Task to carry out: From the records below, copy out exactly the lines from the one containing "- **Delete sent" to the one containing "### Registration", both included. Add nothing else.

Source records:
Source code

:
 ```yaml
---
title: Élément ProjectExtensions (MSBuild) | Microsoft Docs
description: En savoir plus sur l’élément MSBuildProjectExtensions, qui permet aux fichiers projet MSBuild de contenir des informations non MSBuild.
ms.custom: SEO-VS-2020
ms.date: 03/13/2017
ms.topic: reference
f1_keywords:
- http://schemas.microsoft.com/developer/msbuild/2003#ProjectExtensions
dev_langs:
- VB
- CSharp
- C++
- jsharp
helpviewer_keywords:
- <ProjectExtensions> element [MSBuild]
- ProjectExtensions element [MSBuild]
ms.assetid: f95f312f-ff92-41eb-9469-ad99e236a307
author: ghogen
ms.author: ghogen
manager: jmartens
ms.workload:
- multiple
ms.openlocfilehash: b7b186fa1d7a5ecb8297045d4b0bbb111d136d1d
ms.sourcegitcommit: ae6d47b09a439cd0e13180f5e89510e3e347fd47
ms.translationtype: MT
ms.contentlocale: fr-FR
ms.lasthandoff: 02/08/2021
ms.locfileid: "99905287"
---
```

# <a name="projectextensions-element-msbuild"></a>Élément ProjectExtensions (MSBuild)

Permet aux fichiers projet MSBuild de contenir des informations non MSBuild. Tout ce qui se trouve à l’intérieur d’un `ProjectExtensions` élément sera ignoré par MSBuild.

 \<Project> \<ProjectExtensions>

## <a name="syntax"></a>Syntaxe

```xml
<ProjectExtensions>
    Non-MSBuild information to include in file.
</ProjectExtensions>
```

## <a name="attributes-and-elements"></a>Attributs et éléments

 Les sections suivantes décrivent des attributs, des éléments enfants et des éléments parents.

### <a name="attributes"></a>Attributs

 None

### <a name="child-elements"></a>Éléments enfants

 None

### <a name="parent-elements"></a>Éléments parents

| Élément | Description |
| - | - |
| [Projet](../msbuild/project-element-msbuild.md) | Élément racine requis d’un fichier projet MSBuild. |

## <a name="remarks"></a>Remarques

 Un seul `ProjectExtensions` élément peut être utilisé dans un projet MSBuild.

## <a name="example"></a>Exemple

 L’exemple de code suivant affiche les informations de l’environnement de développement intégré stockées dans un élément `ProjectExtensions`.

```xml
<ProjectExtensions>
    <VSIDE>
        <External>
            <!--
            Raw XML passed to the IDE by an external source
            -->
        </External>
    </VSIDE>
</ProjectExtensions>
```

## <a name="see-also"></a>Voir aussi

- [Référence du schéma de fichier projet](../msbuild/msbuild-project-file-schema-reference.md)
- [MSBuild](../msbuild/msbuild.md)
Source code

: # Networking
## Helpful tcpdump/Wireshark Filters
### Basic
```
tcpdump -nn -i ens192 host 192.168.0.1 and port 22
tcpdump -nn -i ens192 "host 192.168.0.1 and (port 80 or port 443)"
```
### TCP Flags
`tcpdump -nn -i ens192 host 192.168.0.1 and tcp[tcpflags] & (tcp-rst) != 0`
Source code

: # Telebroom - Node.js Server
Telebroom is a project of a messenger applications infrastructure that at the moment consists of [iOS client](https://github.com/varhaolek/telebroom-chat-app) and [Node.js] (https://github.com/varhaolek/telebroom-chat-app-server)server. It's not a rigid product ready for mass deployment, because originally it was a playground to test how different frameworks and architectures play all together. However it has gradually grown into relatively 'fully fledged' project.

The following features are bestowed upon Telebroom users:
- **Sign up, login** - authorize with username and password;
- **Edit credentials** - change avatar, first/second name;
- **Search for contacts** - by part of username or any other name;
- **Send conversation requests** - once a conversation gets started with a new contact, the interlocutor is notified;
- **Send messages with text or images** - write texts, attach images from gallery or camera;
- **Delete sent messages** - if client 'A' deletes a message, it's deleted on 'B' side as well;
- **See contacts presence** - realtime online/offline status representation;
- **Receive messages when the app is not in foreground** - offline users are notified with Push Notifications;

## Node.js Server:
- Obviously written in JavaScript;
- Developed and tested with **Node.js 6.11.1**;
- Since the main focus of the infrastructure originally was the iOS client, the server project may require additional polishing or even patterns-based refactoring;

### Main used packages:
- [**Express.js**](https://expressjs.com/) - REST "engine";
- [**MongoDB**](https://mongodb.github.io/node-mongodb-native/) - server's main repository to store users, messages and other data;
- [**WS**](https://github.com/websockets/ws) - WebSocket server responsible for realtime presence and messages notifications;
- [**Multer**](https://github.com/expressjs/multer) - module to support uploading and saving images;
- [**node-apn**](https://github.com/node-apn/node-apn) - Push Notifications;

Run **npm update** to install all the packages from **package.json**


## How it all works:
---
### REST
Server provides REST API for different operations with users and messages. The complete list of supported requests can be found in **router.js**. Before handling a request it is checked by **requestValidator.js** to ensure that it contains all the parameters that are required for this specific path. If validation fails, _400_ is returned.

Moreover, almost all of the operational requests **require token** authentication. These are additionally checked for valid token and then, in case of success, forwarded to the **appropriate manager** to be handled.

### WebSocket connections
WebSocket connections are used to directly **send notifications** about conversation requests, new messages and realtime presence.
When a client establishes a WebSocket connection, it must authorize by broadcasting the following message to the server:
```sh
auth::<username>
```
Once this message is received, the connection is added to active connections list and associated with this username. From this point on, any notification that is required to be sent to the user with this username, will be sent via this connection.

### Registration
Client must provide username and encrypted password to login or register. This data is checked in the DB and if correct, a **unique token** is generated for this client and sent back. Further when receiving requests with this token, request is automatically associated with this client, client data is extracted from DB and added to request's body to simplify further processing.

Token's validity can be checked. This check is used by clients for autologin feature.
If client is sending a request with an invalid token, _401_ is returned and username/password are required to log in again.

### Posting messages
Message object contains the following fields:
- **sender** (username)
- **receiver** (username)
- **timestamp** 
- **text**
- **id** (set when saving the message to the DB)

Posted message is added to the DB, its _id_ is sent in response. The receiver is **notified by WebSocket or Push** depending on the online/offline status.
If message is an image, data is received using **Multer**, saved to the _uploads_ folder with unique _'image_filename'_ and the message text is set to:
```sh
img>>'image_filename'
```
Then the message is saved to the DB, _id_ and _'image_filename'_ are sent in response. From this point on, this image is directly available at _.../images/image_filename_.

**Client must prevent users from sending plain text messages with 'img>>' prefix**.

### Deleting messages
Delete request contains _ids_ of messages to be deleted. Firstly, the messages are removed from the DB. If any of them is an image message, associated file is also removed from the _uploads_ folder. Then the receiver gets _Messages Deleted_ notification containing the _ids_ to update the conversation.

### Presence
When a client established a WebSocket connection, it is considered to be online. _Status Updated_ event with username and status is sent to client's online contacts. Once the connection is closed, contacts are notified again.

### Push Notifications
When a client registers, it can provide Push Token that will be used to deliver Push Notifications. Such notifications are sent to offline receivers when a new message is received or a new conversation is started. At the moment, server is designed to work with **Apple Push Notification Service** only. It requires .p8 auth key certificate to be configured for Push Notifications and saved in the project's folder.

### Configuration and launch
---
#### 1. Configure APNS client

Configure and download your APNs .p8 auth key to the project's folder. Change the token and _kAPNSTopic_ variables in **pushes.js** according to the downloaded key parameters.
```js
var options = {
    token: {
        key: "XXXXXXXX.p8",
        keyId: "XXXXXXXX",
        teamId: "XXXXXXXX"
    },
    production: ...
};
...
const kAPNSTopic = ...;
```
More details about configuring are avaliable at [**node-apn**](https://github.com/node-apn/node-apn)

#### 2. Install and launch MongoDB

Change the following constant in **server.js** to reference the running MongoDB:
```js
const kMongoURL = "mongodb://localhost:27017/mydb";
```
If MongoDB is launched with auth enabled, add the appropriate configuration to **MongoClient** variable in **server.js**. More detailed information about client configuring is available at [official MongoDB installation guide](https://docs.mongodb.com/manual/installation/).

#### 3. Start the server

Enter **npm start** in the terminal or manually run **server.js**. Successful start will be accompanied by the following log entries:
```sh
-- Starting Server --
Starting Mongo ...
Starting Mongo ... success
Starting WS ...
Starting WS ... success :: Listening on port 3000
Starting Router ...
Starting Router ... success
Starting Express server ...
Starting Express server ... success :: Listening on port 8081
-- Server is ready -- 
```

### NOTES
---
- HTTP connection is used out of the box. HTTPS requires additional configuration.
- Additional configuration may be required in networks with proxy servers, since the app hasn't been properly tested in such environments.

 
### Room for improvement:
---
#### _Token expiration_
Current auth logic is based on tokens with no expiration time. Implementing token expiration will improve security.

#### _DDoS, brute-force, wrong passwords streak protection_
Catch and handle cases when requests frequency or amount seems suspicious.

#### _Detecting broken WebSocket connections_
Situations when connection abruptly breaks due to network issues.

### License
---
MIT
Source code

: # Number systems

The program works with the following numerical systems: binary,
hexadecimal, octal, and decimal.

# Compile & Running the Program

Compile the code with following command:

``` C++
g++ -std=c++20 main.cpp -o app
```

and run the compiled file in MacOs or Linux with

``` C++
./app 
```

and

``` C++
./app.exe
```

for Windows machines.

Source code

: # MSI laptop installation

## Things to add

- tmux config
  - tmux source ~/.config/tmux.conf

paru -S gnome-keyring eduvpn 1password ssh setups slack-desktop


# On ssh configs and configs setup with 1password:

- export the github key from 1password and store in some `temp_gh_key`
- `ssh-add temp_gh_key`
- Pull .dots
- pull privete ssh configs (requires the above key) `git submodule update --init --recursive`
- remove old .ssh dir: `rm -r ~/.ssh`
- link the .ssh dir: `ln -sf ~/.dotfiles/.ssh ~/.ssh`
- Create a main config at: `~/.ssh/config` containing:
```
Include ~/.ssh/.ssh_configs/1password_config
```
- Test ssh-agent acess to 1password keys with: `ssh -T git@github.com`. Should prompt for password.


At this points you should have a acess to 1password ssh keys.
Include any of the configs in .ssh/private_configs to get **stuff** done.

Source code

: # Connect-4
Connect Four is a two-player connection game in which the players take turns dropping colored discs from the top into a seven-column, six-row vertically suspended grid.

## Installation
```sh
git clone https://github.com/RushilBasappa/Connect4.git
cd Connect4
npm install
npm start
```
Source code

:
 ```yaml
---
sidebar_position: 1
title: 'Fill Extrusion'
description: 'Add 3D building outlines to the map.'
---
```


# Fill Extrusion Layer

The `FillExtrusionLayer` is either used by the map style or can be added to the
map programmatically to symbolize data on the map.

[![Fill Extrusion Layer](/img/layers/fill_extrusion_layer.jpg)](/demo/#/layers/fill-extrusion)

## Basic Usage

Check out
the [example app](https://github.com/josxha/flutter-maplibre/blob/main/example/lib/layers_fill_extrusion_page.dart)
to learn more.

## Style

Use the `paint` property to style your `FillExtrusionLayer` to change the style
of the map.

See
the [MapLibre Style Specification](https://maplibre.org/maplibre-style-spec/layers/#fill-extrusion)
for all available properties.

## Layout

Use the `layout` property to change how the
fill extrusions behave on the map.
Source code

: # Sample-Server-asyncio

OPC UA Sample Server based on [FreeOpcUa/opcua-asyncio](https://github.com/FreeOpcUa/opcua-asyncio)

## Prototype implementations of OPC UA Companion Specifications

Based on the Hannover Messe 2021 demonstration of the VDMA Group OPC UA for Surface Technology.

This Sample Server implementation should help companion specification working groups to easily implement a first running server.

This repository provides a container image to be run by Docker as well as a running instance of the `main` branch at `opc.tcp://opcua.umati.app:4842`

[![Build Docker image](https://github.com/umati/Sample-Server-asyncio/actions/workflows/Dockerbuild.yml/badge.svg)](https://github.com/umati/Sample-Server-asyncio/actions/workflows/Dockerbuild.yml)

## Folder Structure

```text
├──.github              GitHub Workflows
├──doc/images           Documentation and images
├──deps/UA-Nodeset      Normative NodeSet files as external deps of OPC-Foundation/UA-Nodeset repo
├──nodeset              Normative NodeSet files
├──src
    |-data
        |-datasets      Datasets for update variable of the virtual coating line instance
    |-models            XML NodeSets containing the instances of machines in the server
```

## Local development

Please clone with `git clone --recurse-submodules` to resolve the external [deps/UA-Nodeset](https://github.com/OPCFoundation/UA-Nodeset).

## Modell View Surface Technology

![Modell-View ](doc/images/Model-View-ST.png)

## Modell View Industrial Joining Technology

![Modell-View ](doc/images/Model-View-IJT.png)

Task solution:
- **Delete sent messages** - if client 'A' deletes a message, it's deleted on 'B' side as well;
- **See contacts presence** - realtime online/offline status representation;
- **Receive messages when the app is not in foreground** - offline users are notified with Push Notifications;

## Node.js Server:
- Obviously written in JavaScript;
- Developed and tested with **Node.js 6.11.1**;
- Since the main focus of the infrastructure originally was the iOS client, the server project may require additional polishing or even patterns-based refactoring;

### Main used packages:
- [**Express.js**](https://expressjs.com/) - REST "engine";
- [**MongoDB**](https://mongodb.github.io/node-mongodb-native/) - server's main repository to store users, messages and other data;
- [**WS**](https://github.com/websockets/ws) - WebSocket server responsible for realtime presence and messages notifications;
- [**Multer**](https://github.com/expressjs/multer) - module to support uploading and saving images;
- [**node-apn**](https://github.com/node-apn/node-apn) - Push Notifications;

Run **npm update** to install all the packages from **package.json**


## How it all works:
---
### REST
Server provides REST API for different operations with users and messages. The complete list of supported requests can be found in **router.js**. Before handling a request it is checked by **requestValidator.js** to ensure that it contains all the parameters that are required for this specific path. If validation fails, _400_ is returned.

Moreover, almost all of the operational requests **require token** authentication. These are additionally checked for valid token and then, in case of success, forwarded to the **appropriate manager** to be handled.

### WebSocket connections
WebSocket connections are used to directly **send notifications** about conversation requests, new messages and realtime presence.
When a client establishes a WebSocket connection, it must authorize by broadcasting the following message to the server:
```sh
auth::<username>
```
Once this message is received, the connection is added to active connections list and associated with this username. From this point on, any notification that is required to be sent to the user with this username, will be sent via this connection.

### Registration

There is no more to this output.